September 2017
Although I’m a Conservative supporter and a supporter of Patrick Brown since he was a Member of Parliament, I’m not completely convinced that he can defeat Kathleen Wynne’s government in next year’s election. After 14 years of lies, increased taxes, scandals, criminal charges, debt that’s double what it was in 2003, the dumpster-fire that is Wynne’s government should be easily defeated.
The reality is that Wynne could spend the next several months machine gunning puppies on the lawn of Queen’s Park and fire-bombing orphanages and she’d still have a good chance of victory. That’s the reason she has no plans to resign before the next election.
The truth is Wynne is a wiley campaigner and has paid off the Ontario Public Sector unions with our tax dollars to ensure enough of them will remain loyal. Then there’s the Ontario Families Coalition, who’ve done the Liberal’s dirty work of demonizing leaders of the PC party going back to Ernie Eves and that’s unlikely to change.
I can already hear the attack ads saying how Patrick Brown is going to cut services, fire public service workers, kill puppies, close orphanages and food banks, cancel Christmas and steal candy from babies.
They will probably go on about how he has a hidden agenda like his former boss Stephen Harper and will institute a social conservative agenda like outlawing abortions (even though it’s a federal issue).
A harsh reality is Brown will likely have to make some cuts to services and maybe even the public service if there’s any chance that he’ll be able to reduce out out-of-control debt. Ontario is the most indebted sub-sovereign government in the world thanks to the policies of the Liberal government. This should be alarming to more people, but making cuts to government expenditures has become a third-rail in politics these days. Think of the fall-out of the cuts Mike Harris made during his tenure as premier.

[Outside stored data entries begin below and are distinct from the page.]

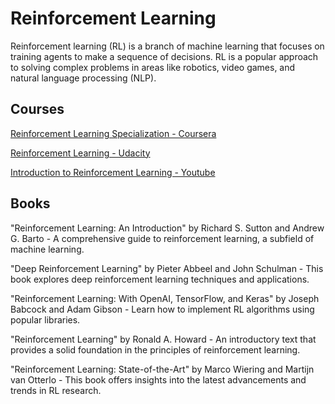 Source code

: # Reinforcement Learning

Reinforcement learning (RL) is a branch of machine learning that focuses on training agents to make a sequence of decisions. RL is a popular approach to solving complex problems in areas like robotics, video games, and natural language processing (NLP).

## Courses

[Reinforcement Learning Specialization - Coursera](https://www.coursera.org/specializations/reinforcement-learning)

[Reinforcement Learning - Udacity](https://www.udacity.com/course/reinforcement-learning--ud600)

[Introduction to Reinforcement Learning - Youtube](https://www.youtube.com/playlist?list=PLqYmG7hTraZDM-OYHWgPebj2MfCFzFObQ)

## Books

"Reinforcement Learning: An Introduction" by Richard S. Sutton and Andrew G. Barto - A comprehensive guide to reinforcement learning, a subfield of machine learning.

"Deep Reinforcement Learning" by Pieter Abbeel and John Schulman - This book explores deep reinforcement learning techniques and applications.

"Reinforcement Learning: With OpenAI, TensorFlow, and Keras" by Joseph Babcock and Adam Gibson - Learn how to implement RL algorithms using popular libraries.

"Reinforcement Learning" by Ronald A. Howard - An introductory text that provides a solid foundation in the principles of reinforcement learning.

"Reinforcement Learning: State-of-the-Art" by Marco Wiering and Martijn van Otterlo - This book offers insights into the latest advancements and trends in RL research.

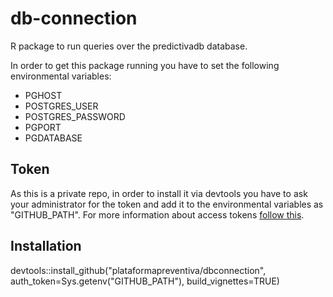 # db-connection
R package to run queries over the predictivadb database.

In order to get this package running you have to set the following environmental variables:
* PGHOST
* POSTGRES_USER
* POSTGRES_PASSWORD
* PGPORT
* PGDATABASE

## Token
As this is a private repo, in order to install it via devtools you have to
ask your administrator  for the token and add it to the environmental variables
as "GITHUB_PATH".
For more information about access tokens [follow this](https://github.com/settings/tokens/).

## Installation
devtools::install_github("plataformapreventiva/dbconnection", auth_token=Sys.getenv("GITHUB_PATH"), build_vignettes=TRUE)
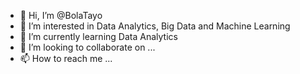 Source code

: - 👋 Hi, I’m @BolaTayo
- 👀 I’m interested in Data Analytics, Big Data and Machine Learning
- 🌱 I’m currently learning Data Analytics
- 💞️ I’m looking to collaborate on ...
- 📫 How to reach me ...

<!---
BolaTayo/BolaTayo is a ✨ special ✨ repository because its `README.md` (this file) appears on your GitHub profile.
You can click the Preview link to take a look at your changes.
--->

I was a supporter of Harris and the cuts he had to make, something he simply HAD to do after the five disastrous years under Bob Rae’s NDP government. That said I’m not so blindly partisan that I can’t admit some of the cuts to things like healthcare and the sale of public entities like Hwy 407 may have gone too far. My Liberal-voting mother used to constantly remind me of things like that until I started responding, “And what have the Liberals done to correct Harris’ mistakes?” The answer of course is mostly nothing, even on the things they could change.

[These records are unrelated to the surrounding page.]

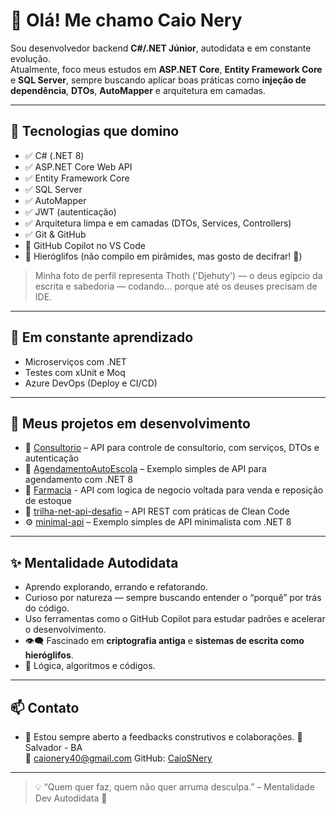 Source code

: # 👋 Olá! Me chamo Caio Nery

Sou desenvolvedor backend **C#/.NET Júnior**, autodidata e em constante evolução.  
Atualmente, foco meus estudos em **ASP.NET Core**, **Entity Framework Core** e **SQL Server**, sempre buscando aplicar boas práticas como **injeção de dependência**, **DTOs**, **AutoMapper** e arquitetura em camadas.

---

## 🧠 Tecnologias que domino

- ✅ C# (.NET 8)
- ✅ ASP.NET Core Web API
- ✅ Entity Framework Core
- ✅ SQL Server
- ✅ AutoMapper
- ✅ JWT (autenticação)
- ✅ Arquitetura limpa e em camadas (DTOs, Services, Controllers)
- ✅ Git & GitHub
- 🤖 GitHub Copilot no VS Code
- 🐍 Hieróglifos (não compilo em pirâmides, mas gosto de decifrar! 🏺)

> Minha foto de perfil representa Thoth ('Djehuty') — o deus egípcio da escrita e sabedoria — codando... porque até os deuses precisam de IDE.

---

## 🚀 Em constante aprendizado

- Microserviços com .NET
- Testes com xUnit e Moq
- Azure DevOps (Deploy e CI/CD)

---

## 📂 Meus projetos em desenvolvimento 

- 🔬 [Consultorio](https://github.com/CaioSNery/Consultorio_API) – API para controle de consultorio, com serviços, DTOs e autenticação
- 🚗 [AgendamentoAutoEscola](https://github.com/CaioSNery/AgendamentoAutoEscolaProva) – Exemplo simples de API para agendamento com .NET 8
- 💊 [Farmacia](https://github.com/CaioSNery/FarmaciaAPI) - API com logica de negocio voltada para venda e reposição de estoque 
- 🔧 [trilha-net-api-desafio](https://github.com/CaioSNery/trilha-net-api-desafio) – API REST com práticas de Clean Code
- ⚙️ [minimal-api](https://github.com/CaioSNery/minimal-api) – Exemplo simples de API minimalista com .NET 8

---
## ✨ Mentalidade Autodidata

- Aprendo explorando, errando e refatorando.
- Curioso por natureza — sempre buscando entender o “porquê” por trás do código.
- Uso ferramentas como o GitHub Copilot para estudar padrões e acelerar o desenvolvimento.
- 👁️‍🗨️ Fascinado em **criptografia antiga** e **sistemas de escrita como hieróglifos**.
- 🧠 Lógica, algoritmos e códigos.


---

## 📫 Contato

- 💬 Estou sempre aberto a feedbacks construtivos e colaborações.
📍 Salvador - BA  
📧 caionery40@gmail.com
GitHub: [CaioSNery](https://github.com/CaioSNery)

---

> 💡 “Quem quer faz, quem não quer arruma desculpa.” – Mentalidade Dev Autodidata 🚀
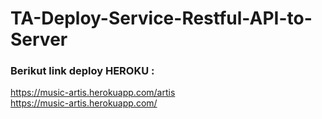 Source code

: # TA-Deploy-Service-Restful-API-to-Server
### Berikut link deploy HEROKU : 
https://music-artis.herokuapp.com/artis 
<br>
https://music-artis.herokuapp.com/
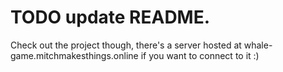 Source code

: # TODO update README.
Check out the project though, there's a server hosted at whale-game.mitchmakesthings.online if you want to connect to it :)
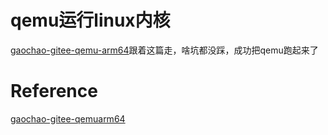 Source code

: # qemu运行linux内核
[gaochao-gitee-qemu-arm64](https://gitee.com/gc1202/learning/blob/master/qemu/arm64/arm64_qemu.md)跟着这篇走，啥坑都没踩，成功把qemu跑起来了

# Reference
[gaochao-gitee-qemuarm64](https://gitee.com/gc1202/learning/blob/master/qemu/arm64/arm64_qemu.md)
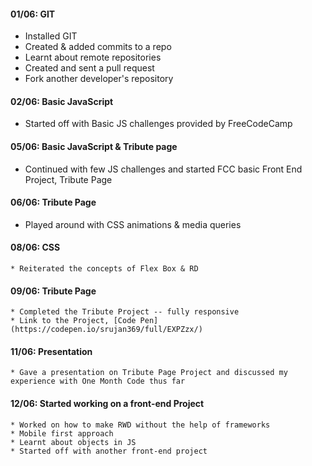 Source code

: #### 01/06: GIT
   * Installed GIT
   * Created & added commits to a repo
   * Learnt about remote repositories
   * Created and sent a pull request
   * Fork another developer's repository

#### 02/06: Basic JavaScript

   * Started off with Basic JS challenges provided by FreeCodeCamp

#### 05/06: Basic JavaScript & Tribute page

   * Continued with few JS challenges and started FCC basic Front End Project, Tribute Page

#### 06/06: Tribute Page

   * Played around with CSS animations & media queries

#### 08/06: CSS

    * Reiterated the concepts of Flex Box & RD

#### 09/06: Tribute Page

    * Completed the Tribute Project -- fully responsive
    * Link to the Project, [Code Pen](https://codepen.io/srujan369/full/EXPZzx/)

#### 11/06: Presentation

    * Gave a presentation on Tribute Page Project and discussed my experience with One Month Code thus far

#### 12/06: Started working on a front-end Project

    * Worked on how to make RWD without the help of frameworks
    * Mobile first approach
    * Learnt about objects in JS
    * Started off with another front-end project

Until voters in Ontario finally admit that the credit card is maxed out and we can’t go any further into debt, the better this province will be financially. Do any of the people out there protesting cuts to government services realize that servicing just the INTEREST on Ontario’s debt is the third largest expenditure the Ontario government has on their books? Even NDP supporters should be alarmed by this reality as even Canadian political legend Tommy Douglas was against governments going into debt because the money paid in interest took money away from social programs.

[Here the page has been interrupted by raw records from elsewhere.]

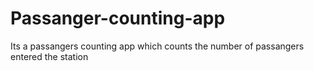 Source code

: # Passanger-counting-app


Its a passangers counting app which counts the number of passangers entered the station
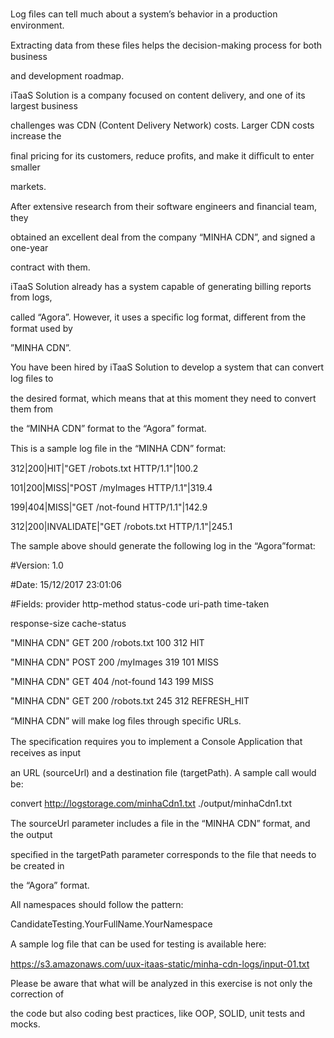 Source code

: <a name="br1"></a> 

Log ﬁles can tell much about a system’s behavior in a production environment.

Extracting data from these ﬁles helps the decision-making process for both business

and development roadmap.

iTaaS Solution is a company focused on content delivery, and one of its largest business

challenges was CDN (Content Delivery Network) costs. Larger CDN costs increase the

ﬁnal pricing for its customers, reduce proﬁts, and make it diﬃcult to enter smaller

markets.

After extensive research from their software engineers and ﬁnancial team, they

obtained an excellent deal from the company “MINHA CDN”, and signed a one-year

contract with them.

iTaaS Solution already has a system capable of generating billing reports from logs,

called “Agora”. However, it uses a speciﬁc log format, diﬀerent from the format used by

”MINHA CDN”.

You have been hired by iTaaS Solution to develop a system that can convert log ﬁles to

the desired format, which means that at this moment they need to convert them from

the “MINHA CDN” format to the “Agora” format.

This is a sample log ﬁle in the “MINHA CDN” format:

312|200|HIT|"GET /robots.txt HTTP/1.1"|100.2

101|200|MISS|"POST /myImages HTTP/1.1"|319.4

199|404|MISS|"GET /not-found HTTP/1.1"|142.9

312|200|INVALIDATE|"GET /robots.txt HTTP/1.1"|245.1

The sample above should generate the following log in the “Agora”format:

#Version: 1.0

#Date: 15/12/2017 23:01:06

#Fields: provider http-method status-code uri-path time-taken

response-size cache-status

"MINHA CDN" GET 200 /robots.txt 100 312 HIT

"MINHA CDN" POST 200 /myImages 319 101 MISS

"MINHA CDN" GET 404 /not-found 143 199 MISS

"MINHA CDN" GET 200 /robots.txt 245 312 REFRESH\_HIT

“MINHA CDN” will make log ﬁles through speciﬁc URLs.

The speciﬁcation requires you to implement a Console Application that receives as input

an URL (sourceUrl) and a destination ﬁle (targetPath). A sample call would be:

convert http://logstorage.com/minhaCdn1.txt ./output/minhaCdn1.txt



<a name="br2"></a> 

The sourceUrl parameter includes a ﬁle in the “MINHA CDN” format, and the output

speciﬁed in the targetPath parameter corresponds to the ﬁle that needs to be created in

the “Agora” format.

All namespaces should follow the pattern:

CandidateTesting.YourFullName.YourNamespace

A sample log ﬁle that can be used for testing is available here:

https://s3.amazonaws.com/uux-itaas-static/minha-cdn-logs/input-01.txt

Please be aware that what will be analyzed in this exercise is not only the correction of

the code but also coding best practices, like OOP, SOLID, unit tests and mocks.

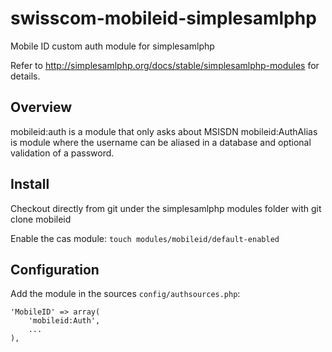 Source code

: swisscom-mobileid-simplesamlphp
===============================

Mobile ID custom auth module for simplesamlphp

Refer to http://simplesamlphp.org/docs/stable/simplesamlphp-modules for details.

## Overview

mobileid:auth is a module that only asks about MSISDN
mobileid:AuthAlias is module where the username can be aliased in a database and optional validation of a password.



## Install
Checkout directly from git under the simplesamlphp modules folder with git clone <git> mobileid

Enable the cas module:
  `touch modules/mobileid/default-enabled`


## Configuration

Add the module in the sources `config/authsources.php`:

    'MobileID' => array(
        'mobileid:Auth',
        ...
    ),
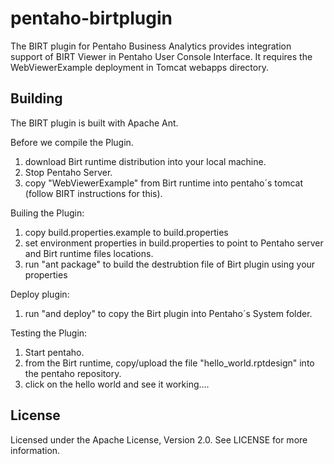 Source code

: ﻿pentaho-birtplugin
==================

The BIRT plugin for Pentaho Business Analytics provides integration support of BIRT Viewer  in Pentaho User Console Interface.
It requires the WebViewerExample deployment in Tomcat webapps directory.
 
Building
--------
The BIRT plugin is built with Apache Ant.

Before we compile the Plugin.
1) download Birt runtime distribution into your local machine.
2) Stop Pentaho Server.
3) copy "WebViewerExample" from Birt runtime into pentaho´s tomcat (follow BIRT instructions for this).

Builing the Plugin:
1) copy build.properties.example to build.properties 
2) set environment properties in build.properties to point to Pentaho server and Birt runtime files locations. 
3) run "ant package" to build the destrubtion file of Birt plugin using your properties

Deploy plugin:
1) run "and deploy" to copy the Birt plugin into Pentaho´s System folder.

Testing the Plugin:
1) Start pentaho.
2) from the Birt runtime, copy/upload the file "hello_world.rptdesign" into the pentaho repository.
3) click on the hello world and see it working....



License
-------
Licensed under the Apache License, Version 2.0. See LICENSE for more information.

I like that the governments of all levels provides “free” basic services like healthcare, roads, trash pick-up, schools, libraries and provides other services for less than what the actual cost would be like subsidized daycare and now the Drive Clean test (which should be scrapped outright), but there’s a limit to what governments can provide given most of us have not seen our paycheques keep up with cost of living.
An average family today pays 1600% more in taxes that they did in 1961, according to The Fraser Institute.
Governments of all levels and the voters who elect them need to acknowledge that government can’t be everything for everyone because we can’t afford it.
As well, governments need to be more responsible with the money (our money) that they do spend for needed services and projects. As Patrick Brown has rightly pointed out, we shouldn’t be repaving roads every two years that should last fifteen years or renewing contracts for private service providers who fail to meet required standards.
We also shouldn’t be paying up to $150, 000 for a set of stairs in a park like Toronto recently face. I applaud Mayor John Torry for cutting the price to just $10, 000, although I think that is still too high given Etobicoke resident Adi Astl built a perfectly good set of stairs for just $500.
Good luck to you Patrick Brown. You WILL need it.